Maybe it’s crazy, but at Arah’s Automotive … who cares?  ;)

Now Open - Arah’s Automotive - Project: Electromagnetic Disc Brakes

Do you ever have ideas about things that you are dangerously undereducated on? Like you know just enough to be dangerous? Yeah, I do. And one thing I’d love to learn more on, through hands-on experience if at all possible, is exploring new and innovative automotive designs. Mostly I’m drawn to cars and motorcycles, which considering I’ve never even ridden a motorcycle may seem a tad weird. But just because I’m not an expert doesn’t mean I don’t have any ideas.

If I had millions of dollars, one of the first things I’d love to do is start my own out-of-the-box automotive design business. And one of my first R&D projects? Electric disc brakes.

Instead of a hydraulic system that pushes pistons into calipers that grab a disk, why not simply have a capacitor-backup (for safety) electro-magnetic caliper system?
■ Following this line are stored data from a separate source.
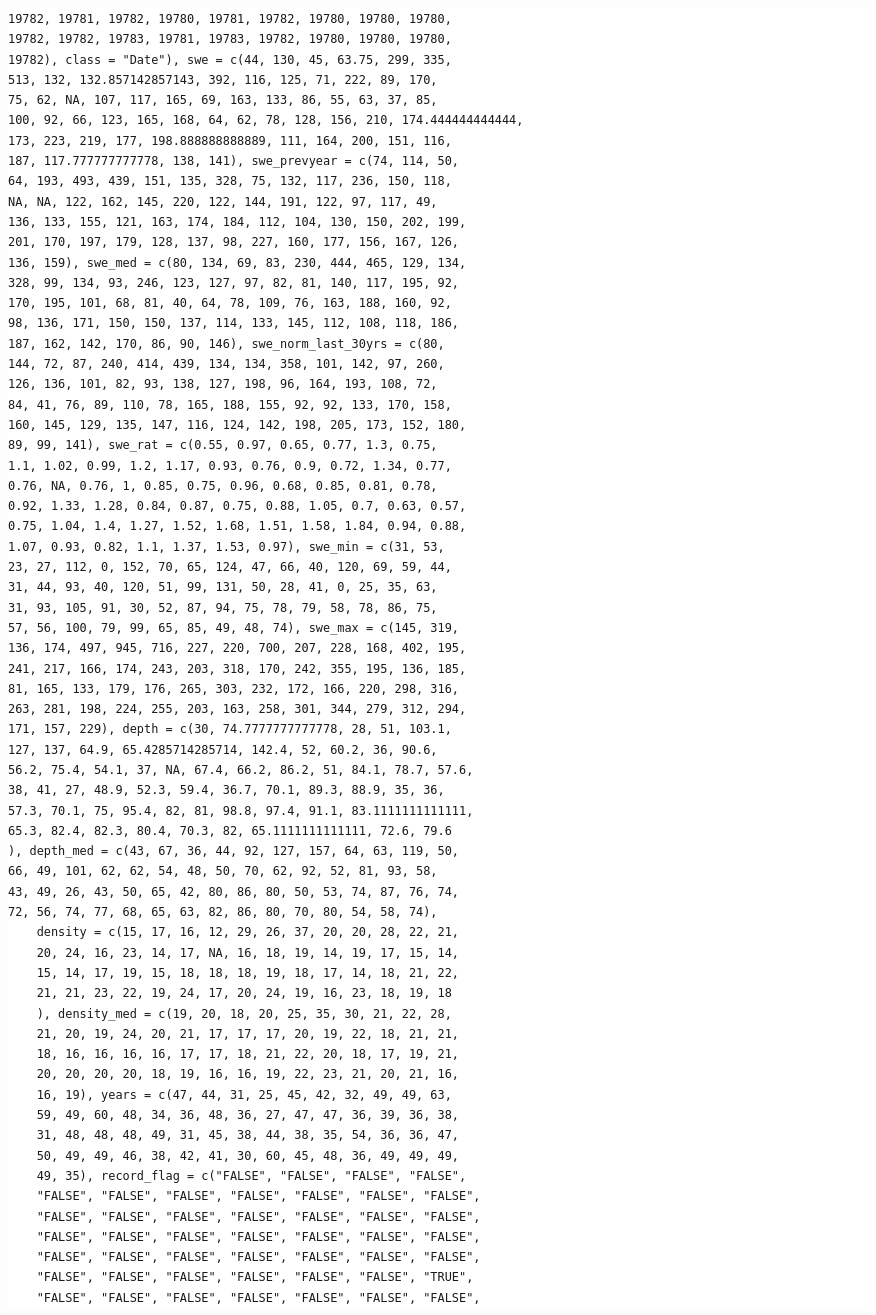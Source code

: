     19782, 19781, 19782, 19780, 19781, 19782, 19780, 19780, 19780, 
    19782, 19782, 19783, 19781, 19783, 19782, 19780, 19780, 19780, 
    19782), class = "Date"), swe = c(44, 130, 45, 63.75, 299, 335, 
    513, 132, 132.857142857143, 392, 116, 125, 71, 222, 89, 170, 
    75, 62, NA, 107, 117, 165, 69, 163, 133, 86, 55, 63, 37, 85, 
    100, 92, 66, 123, 165, 168, 64, 62, 78, 128, 156, 210, 174.444444444444, 
    173, 223, 219, 177, 198.888888888889, 111, 164, 200, 151, 116, 
    187, 117.777777777778, 138, 141), swe_prevyear = c(74, 114, 50, 
    64, 193, 493, 439, 151, 135, 328, 75, 132, 117, 236, 150, 118, 
    NA, NA, 122, 162, 145, 220, 122, 144, 191, 122, 97, 117, 49, 
    136, 133, 155, 121, 163, 174, 184, 112, 104, 130, 150, 202, 199, 
    201, 170, 197, 179, 128, 137, 98, 227, 160, 177, 156, 167, 126, 
    136, 159), swe_med = c(80, 134, 69, 83, 230, 444, 465, 129, 134, 
    328, 99, 134, 93, 246, 123, 127, 97, 82, 81, 140, 117, 195, 92, 
    170, 195, 101, 68, 81, 40, 64, 78, 109, 76, 163, 188, 160, 92, 
    98, 136, 171, 150, 150, 137, 114, 133, 145, 112, 108, 118, 186, 
    187, 162, 142, 170, 86, 90, 146), swe_norm_last_30yrs = c(80, 
    144, 72, 87, 240, 414, 439, 134, 134, 358, 101, 142, 97, 260, 
    126, 136, 101, 82, 93, 138, 127, 198, 96, 164, 193, 108, 72, 
    84, 41, 76, 89, 110, 78, 165, 188, 155, 92, 92, 133, 170, 158, 
    160, 145, 129, 135, 147, 116, 124, 142, 198, 205, 173, 152, 180, 
    89, 99, 141), swe_rat = c(0.55, 0.97, 0.65, 0.77, 1.3, 0.75, 
    1.1, 1.02, 0.99, 1.2, 1.17, 0.93, 0.76, 0.9, 0.72, 1.34, 0.77, 
    0.76, NA, 0.76, 1, 0.85, 0.75, 0.96, 0.68, 0.85, 0.81, 0.78, 
    0.92, 1.33, 1.28, 0.84, 0.87, 0.75, 0.88, 1.05, 0.7, 0.63, 0.57, 
    0.75, 1.04, 1.4, 1.27, 1.52, 1.68, 1.51, 1.58, 1.84, 0.94, 0.88, 
    1.07, 0.93, 0.82, 1.1, 1.37, 1.53, 0.97), swe_min = c(31, 53, 
    23, 27, 112, 0, 152, 70, 65, 124, 47, 66, 40, 120, 69, 59, 44, 
    31, 44, 93, 40, 120, 51, 99, 131, 50, 28, 41, 0, 25, 35, 63, 
    31, 93, 105, 91, 30, 52, 87, 94, 75, 78, 79, 58, 78, 86, 75, 
    57, 56, 100, 79, 99, 65, 85, 49, 48, 74), swe_max = c(145, 319, 
    136, 174, 497, 945, 716, 227, 220, 700, 207, 228, 168, 402, 195, 
    241, 217, 166, 174, 243, 203, 318, 170, 242, 355, 195, 136, 185, 
    81, 165, 133, 179, 176, 265, 303, 232, 172, 166, 220, 298, 316, 
    263, 281, 198, 224, 255, 203, 163, 258, 301, 344, 279, 312, 294, 
    171, 157, 229), depth = c(30, 74.7777777777778, 28, 51, 103.1, 
    127, 137, 64.9, 65.4285714285714, 142.4, 52, 60.2, 36, 90.6, 
    56.2, 75.4, 54.1, 37, NA, 67.4, 66.2, 86.2, 51, 84.1, 78.7, 57.6, 
    38, 41, 27, 48.9, 52.3, 59.4, 36.7, 70.1, 89.3, 88.9, 35, 36, 
    57.3, 70.1, 75, 95.4, 82, 81, 98.8, 97.4, 91.1, 83.1111111111111, 
    65.3, 82.4, 82.3, 80.4, 70.3, 82, 65.1111111111111, 72.6, 79.6
    ), depth_med = c(43, 67, 36, 44, 92, 127, 157, 64, 63, 119, 50, 
    66, 49, 101, 62, 62, 54, 48, 50, 70, 62, 92, 52, 81, 93, 58, 
    43, 49, 26, 43, 50, 65, 42, 80, 86, 80, 50, 53, 74, 87, 76, 74, 
    72, 56, 74, 77, 68, 65, 63, 82, 86, 80, 70, 80, 54, 58, 74), 
        density = c(15, 17, 16, 12, 29, 26, 37, 20, 20, 28, 22, 21, 
        20, 24, 16, 23, 14, 17, NA, 16, 18, 19, 14, 19, 17, 15, 14, 
        15, 14, 17, 19, 15, 18, 18, 18, 19, 18, 17, 14, 18, 21, 22, 
        21, 21, 23, 22, 19, 24, 17, 20, 24, 19, 16, 23, 18, 19, 18
        ), density_med = c(19, 20, 18, 20, 25, 35, 30, 21, 22, 28, 
        21, 20, 19, 24, 20, 21, 17, 17, 17, 20, 19, 22, 18, 21, 21, 
        18, 16, 16, 16, 16, 17, 17, 18, 21, 22, 20, 18, 17, 19, 21, 
        20, 20, 20, 20, 18, 19, 16, 16, 19, 22, 23, 21, 20, 21, 16, 
        16, 19), years = c(47, 44, 31, 25, 45, 42, 32, 49, 49, 63, 
        59, 49, 60, 48, 34, 36, 48, 36, 27, 47, 47, 36, 39, 36, 38, 
        31, 48, 48, 48, 49, 31, 45, 38, 44, 38, 35, 54, 36, 36, 47, 
        50, 49, 49, 46, 38, 42, 41, 30, 60, 45, 48, 36, 49, 49, 49, 
        49, 35), record_flag = c("FALSE", "FALSE", "FALSE", "FALSE", 
        "FALSE", "FALSE", "FALSE", "FALSE", "FALSE", "FALSE", "FALSE", 
        "FALSE", "FALSE", "FALSE", "FALSE", "FALSE", "FALSE", "FALSE", 
        "FALSE", "FALSE", "FALSE", "FALSE", "FALSE", "FALSE", "FALSE", 
        "FALSE", "FALSE", "FALSE", "FALSE", "FALSE", "FALSE", "FALSE", 
        "FALSE", "FALSE", "FALSE", "FALSE", "FALSE", "FALSE", "TRUE", 
        "FALSE", "FALSE", "FALSE", "FALSE", "FALSE", "FALSE", "FALSE",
Imagine how much better response time an electromagnet has compared to a hydraulic piston and what that could do for traction control, anti-lock brakes, and so forth. But for that matter, imagine a system where water can’t get into a brake line because there is no brake line.

Toyota is already replacing their hydraulic power steering system with the electric power steering system that they pioneered for the Prius hybrid. They liked the electric system so much better that it’s moving into other cars now. It has fewer parts. It has less ways to break. It needs less maintenance. And best of all, it works better.

I think the same type of move could easily be done for brakes. More responsive brakes with less maintenance and failure points? Who wouldn’t want electro-magnetic brakes? Especially as more cars become hybrids, more cars are going to have electrical systems capable of supporting new ideas like this. The general concept is still ultimately the same anti-lock disc brake design. You just replace a complex and high-maintenance hydraulic system with simple maintenance-free electromagnets.

Yep. If I could open up Arah’s Automotive, electromagnetic antilock brakes would be one of my first projects.

Since I don’t have the money to do that in real life, I’ll just have to imagine. So I’m imagining Arah’s Automotive here, on my blog. This is where it begins.